Denise M. Dudzinski, PhD MTS (Chair of the Department of Bioethics & Humanities, UW Medicine)
I am Chair of the Department of Bioethics & Humanities at UW School of Medicine (Seattle). I am supportive of many aspects of the allocation scheme proposed. However, if PPE is provided appropriately for front-line healthcare workers (HCWs) and first responders (FRs), I question the ethical rationale for prioritizing them for vaccination. My concern arises for three reasons:
1) In general, proper use of PPE protects FRs and HCWs from SARS CoV-2, especially now that it is more plentiful and some of the risks of re-use have been resolved or addressed. Frontline HCWs and FRs certainly do assume greater risk. However, just as PPE protects them from other respiratory viruses, so they are reasonably protected from SARS-Co-V2 as long as other social distancing practices are also practiced. Social distancing practices may not be possible for some HCWs in BiPOC communities who live in close quarters, however. Priority for vaccination belongs to those without PPE protection who are frequently in close contact with the public & SARS-Co-V2 carriers, such as those without the option to isolate at home (those living in close quarters) and essential workers who do not utilize full PPE (bus drivers, school teachers, etc.)
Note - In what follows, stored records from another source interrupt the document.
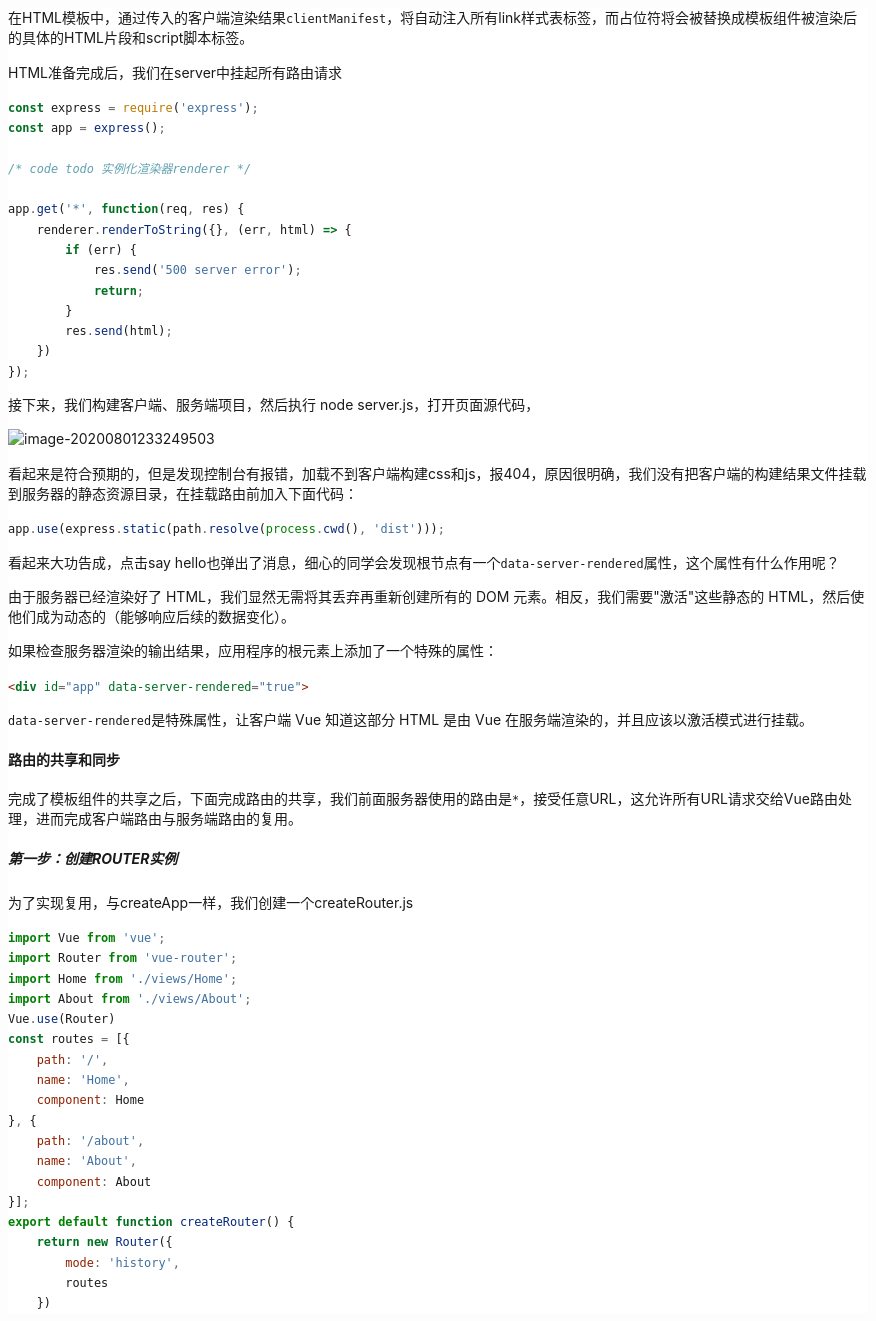 在HTML模板中，通过传入的客户端渲染结果`clientManifest`，将自动注入所有link样式表标签，而占位符将会被替换成模板组件被渲染后的具体的HTML片段和script脚本标签。

HTML准备完成后，我们在server中挂起所有路由请求

```js
const express = require('express');
const app = express();

/* code todo 实例化渲染器renderer */

app.get('*', function(req, res) {
    renderer.renderToString({}, (err, html) => {
        if (err) {
            res.send('500 server error');
            return;
        }
        res.send(html);
    })
});
```

接下来，我们构建客户端、服务端项目，然后执行 node server.js，打开页面源代码，

![image-20200801233249503](https://raw.githubusercontent.com/yacan8/blog/master/images/%E6%9C%8D%E5%8A%A1%E7%AB%AF%E6%B8%B2%E6%9F%93%E5%8E%9F%E7%90%86/image-20200801233249503.png)

看起来是符合预期的，但是发现控制台有报错，加载不到客户端构建css和js，报404，原因很明确，我们没有把客户端的构建结果文件挂载到服务器的静态资源目录，在挂载路由前加入下面代码：

```js
app.use(express.static(path.resolve(process.cwd(), 'dist')));
```

看起来大功告成，点击say hello也弹出了消息，细心的同学会发现根节点有一个`data-server-rendered`属性，这个属性有什么作用呢？

由于服务器已经渲染好了 HTML，我们显然无需将其丢弃再重新创建所有的 DOM 元素。相反，我们需要"激活"这些静态的 HTML，然后使他们成为动态的（能够响应后续的数据变化）。

如果检查服务器渲染的输出结果，应用程序的根元素上添加了一个特殊的属性：

```html
<div id="app" data-server-rendered="true">
```

`data-server-rendered`是特殊属性，让客户端 Vue 知道这部分 HTML 是由 Vue 在服务端渲染的，并且应该以激活模式进行挂载。

#### 路由的共享和同步

完成了模板组件的共享之后，下面完成路由的共享，我们前面服务器使用的路由是`*`，接受任意URL，这允许所有URL请求交给Vue路由处理，进而完成客户端路由与服务端路由的复用。

##### 第一步：创建ROUTER实例

为了实现复用，与createApp一样，我们创建一个createRouter.js

```js
import Vue from 'vue';
import Router from 'vue-router';
import Home from './views/Home';
import About from './views/About';
Vue.use(Router)
const routes = [{
    path: '/',
    name: 'Home',
    component: Home
}, {
    path: '/about',
    name: 'About',
    component: About
}];
export default function createRouter() {
    return new Router({
        mode: 'history',
        routes
    })
```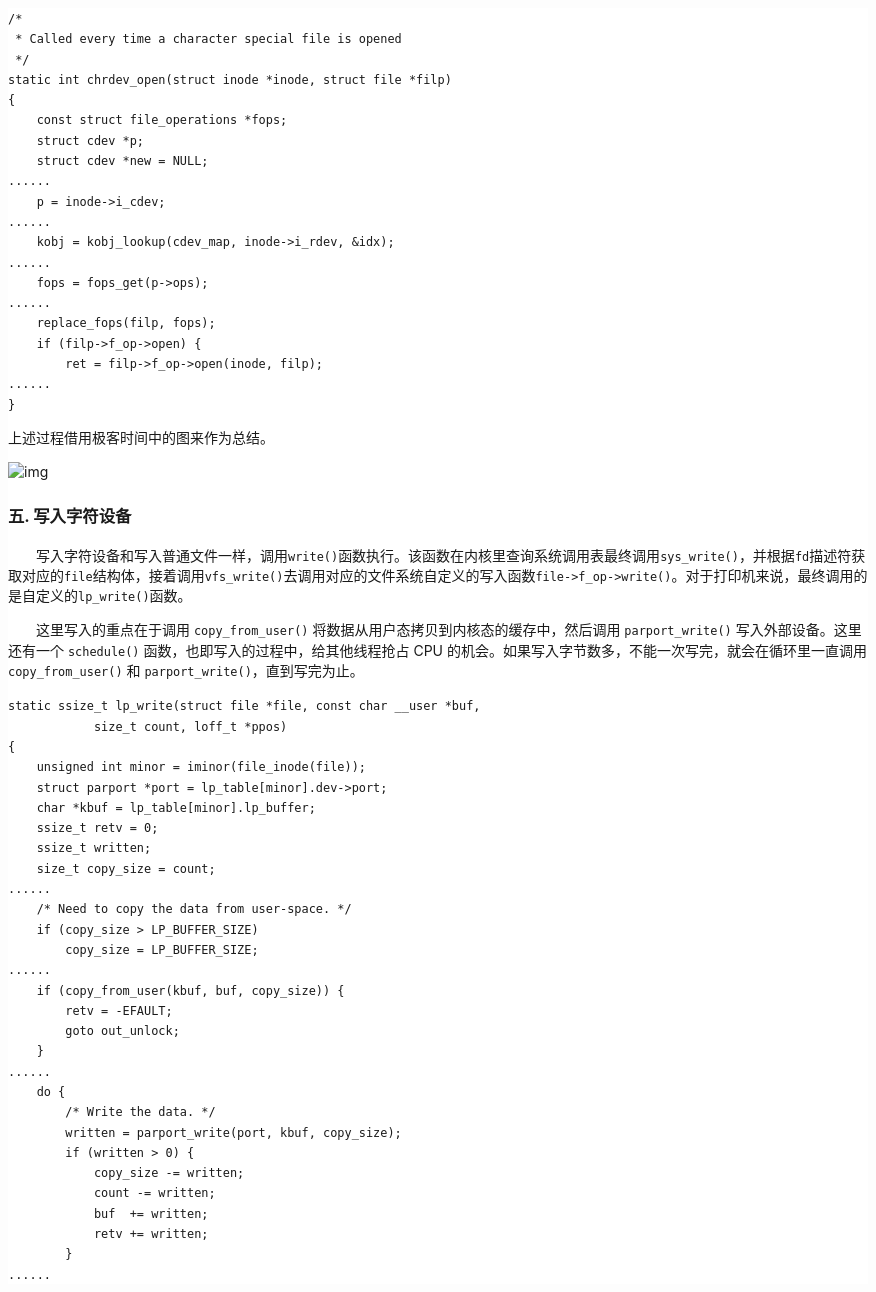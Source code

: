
 ```text
/*
 * Called every time a character special file is opened
 */
static int chrdev_open(struct inode *inode, struct file *filp)
{
    const struct file_operations *fops;
    struct cdev *p;
    struct cdev *new = NULL;
......
    p = inode->i_cdev;
......
    kobj = kobj_lookup(cdev_map, inode->i_rdev, &idx);
......      
    fops = fops_get(p->ops);
......
    replace_fops(filp, fops);
    if (filp->f_op->open) {
        ret = filp->f_op->open(inode, filp);
......
}
```

上述过程借用极客时间中的图来作为总结。

![img](https://static001.geekbang.org/resource/image/2e/e6/2e29767e84b299324ea7fc524a3dcee6.jpeg)

### 五. 写入字符设备

  写入字符设备和写入普通文件一样，调用`write()`函数执行。该函数在内核里查询系统调用表最终调用`sys_write()`，并根据`fd`描述符获取对应的`file`结构体，接着调用`vfs_write()`去调用对应的文件系统自定义的写入函数`file->f_op->write()`。对于打印机来说，最终调用的是自定义的`lp_write()`函数。

  这里写入的重点在于调用 `copy_from_user()` 将数据从用户态拷贝到内核态的缓存中，然后调用 `parport_write()` 写入外部设备。这里还有一个 `schedule()` 函数，也即写入的过程中，给其他线程抢占 CPU 的机会。如果写入字节数多，不能一次写完，就会在循环里一直调用 `copy_from_user()` 和 `parport_write()`，直到写完为止。

```text
static ssize_t lp_write(struct file *file, const char __user *buf,
            size_t count, loff_t *ppos)
{
    unsigned int minor = iminor(file_inode(file));
    struct parport *port = lp_table[minor].dev->port;
    char *kbuf = lp_table[minor].lp_buffer;
    ssize_t retv = 0;
    ssize_t written;
    size_t copy_size = count;
......
    /* Need to copy the data from user-space. */
    if (copy_size > LP_BUFFER_SIZE)
        copy_size = LP_BUFFER_SIZE;
......
    if (copy_from_user(kbuf, buf, copy_size)) {
        retv = -EFAULT;
        goto out_unlock;
    }
......
    do {
        /* Write the data. */
        written = parport_write(port, kbuf, copy_size);
        if (written > 0) {
            copy_size -= written;
            count -= written;
            buf  += written;
            retv += written;
        }
......
```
2) The risk of severe disease and death is extremely high among Black, Hispanic/Latinx, and AI/AN communities and this increase risk is a result of systemic racism that leaves a greater percentage living in poverty, with essential service jobs, and without adequate healthcare. Black, Hispanic, and AI/AN people, including HCWs, should be prioritized over white HCWs/FRs.
Non-white HCWs and FRs are at far greater risk of infection and severe illness, consistent with community infection rates for minority populations. This might be because, when testing HCWs we generally do not differentiate between community and occupationally acquired disease. We assume that the infection was acquired at work, but it might have been acquired at home.
• Data from early in the pandemic shows that there was increased risk of contracting SARS-Co-V2 among white HCWs. However, HCWs from BiPOC communities had a far greater risk. Black frontline workers were at greatest risk. (https://www.thelancet.com/journals/lanpub/article/PIIS2468-2667(20)30164-X/fulltext#sec1) “Non-white health-care workers were disproportionately affected by scant PPE adequacy and more likely to work in clinical settings with greater exposure to patients with COVID-19.” (https://www.thelancet.com/journals/lanpub/article/PIIS2468-2667(20)30164-X/fulltext#sec1)
• The greater incidence of hospitalization and death among BiPOC communities means these communities should have priority access to effective vaccines. Blacks are 4.7 times more likely to be hospitalized and 2.1 times more likely to die. Hispanic/Latinx people are 4.6 times more likely to be hospitalized and 1.1 times more likely to die. AI/AN people are 5.3 times more likely to be hospitalized and 1.4 times more likely to die.(https://www.cdc.gov/coronavirus/2019-ncov/covid-data/investigations-discovery/hospitalization-death-by-race-ethnicity.html)
3) The greatest risk may NOT be to frontline HCWs after all. Incidence of severe Covid-19 disease was lower among frontline HCWs. Primary care physicians were more likely to be infected. “Frontline physicians including anesthesiologists, ICU specialists, emergency room physicians, and nurses form a much smaller group of COVID-19 cases, likely due to better access to personal protective equipment,” said senior author Basavana Goudra, MD, a clinical associate professor of Anesthesiology and Critical Care at Penn. (https://www.pennmedicine.org/news/news-releases/2020/july/among-healthcare-workers-family-primary-care-doctors-most-at-risk-of-dying-from-covid19#:~:text=A%20new%20study%2C%20led%20by,reported%20deaths%20were%20among%20physicians).
Please prioritize the communities who are suffering the most at the hands of COVID-19. Based on a plethora of data about rates of hospitalization and death, BiPOC communities should have access before HCWs and FRs.